Shishtavec is a village in Kukës County in northeastern Albania. It was also the seat of the former municipality of the same name. At the 2015 local government reform it became part of the municipality Kukës. The administrative unit of Shishtavec contains the villages Borje, Oreshkë, Cërnalevë and Shishtavec which are populated by the Muslim Slavic speaking Gorani people, whereas the villages of Novosej, Kollovoz and Shtrezë are inhabited by Albanians.

According to the 2011 census, 68.3% of the municipality identified ethnically as Albanian, while 7.7% identified as Macedonian. The remainder did not declare an ethnicity.
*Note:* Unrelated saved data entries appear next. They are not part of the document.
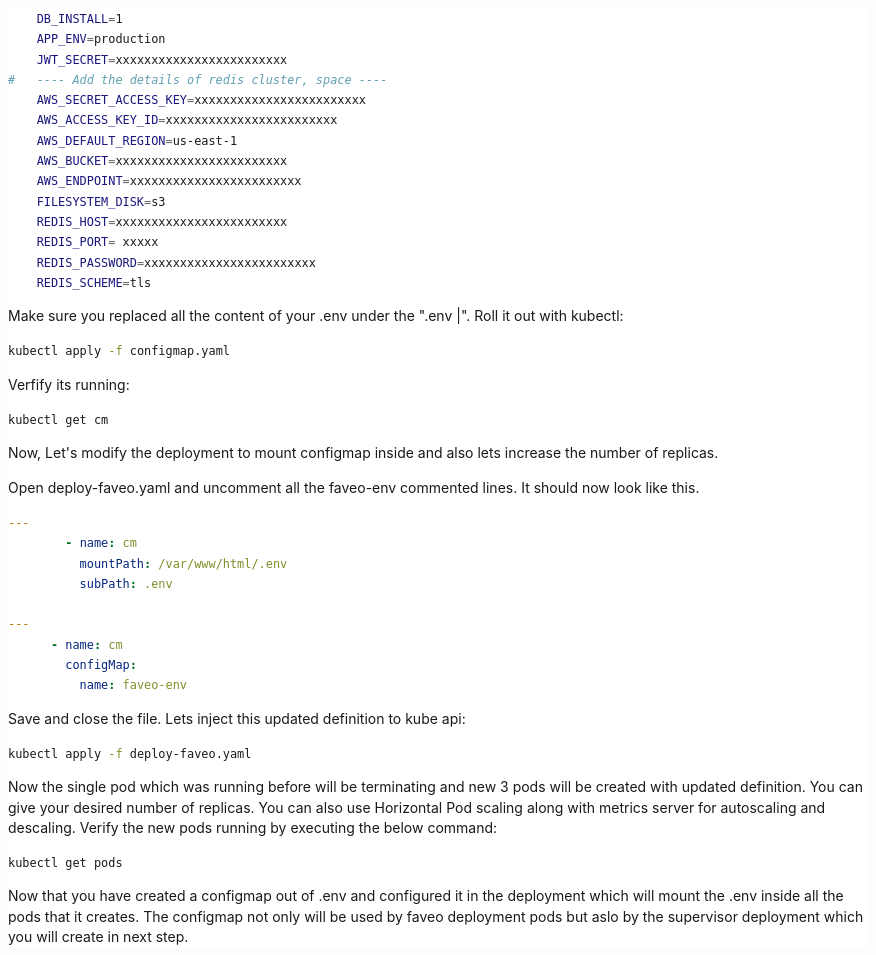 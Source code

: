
 ```sh
    DB_INSTALL=1
    APP_ENV=production
    JWT_SECRET=xxxxxxxxxxxxxxxxxxxxxxxx
#   ---- Add the details of redis cluster, space ----
    AWS_SECRET_ACCESS_KEY=xxxxxxxxxxxxxxxxxxxxxxxx
    AWS_ACCESS_KEY_ID=xxxxxxxxxxxxxxxxxxxxxxxx
    AWS_DEFAULT_REGION=us-east-1
    AWS_BUCKET=xxxxxxxxxxxxxxxxxxxxxxxx
    AWS_ENDPOINT=xxxxxxxxxxxxxxxxxxxxxxxx
    FILESYSTEM_DISK=s3
    REDIS_HOST=xxxxxxxxxxxxxxxxxxxxxxxx
    REDIS_PORT= xxxxx
    REDIS_PASSWORD=xxxxxxxxxxxxxxxxxxxxxxxx
    REDIS_SCHEME=tls
```

Make sure you replaced all the content of your .env under the ".env |".
Roll it out with kubectl:
```sh
kubectl apply -f configmap.yaml
```
Verfify its running:
```sh
kubectl get cm
```
Now, Let's modify the deployment to mount configmap inside and also lets increase the number of replicas.

Open deploy-faveo.yaml and uncomment all the faveo-env commented lines. It should now look like this.

```yaml
---
        - name: cm
          mountPath: /var/www/html/.env
          subPath: .env

---
      - name: cm
        configMap:
          name: faveo-env
```

Save and close the file.
Lets inject this updated definition to kube api:
```sh
kubectl apply -f deploy-faveo.yaml
```
Now the single pod which was running before will be terminating and new 3 pods will be created with updated definition. You can give your desired number of replicas.
You can also use Horizontal Pod scaling along with metrics server for autoscaling and descaling.
Verify the new pods running by executing the below command:
```sh
kubectl get pods
```
Now that you have created a configmap out of .env and configured it in the deployment which will mount the .env inside all the pods that it creates.
The configmap not only will be used by faveo deployment pods but aslo by the supervisor deployment which you will create in next step.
The Gorani population in Albania identifies itself mostly as ethnically Albanian, unlike the Gorani population of neighbouring countries. The local Gorani representatives have sought the recognition as a distinct minority group, as is the case in Bulgaria, Serbia, Kosovo and North Macedonia.

Village of Shishtavec 

The village of Shishtavec consists of around 300 households with over 1,800 Gorani inhabitants. The area is part of the wider Gora region, most of it lies on the other side of the border in Kosovo.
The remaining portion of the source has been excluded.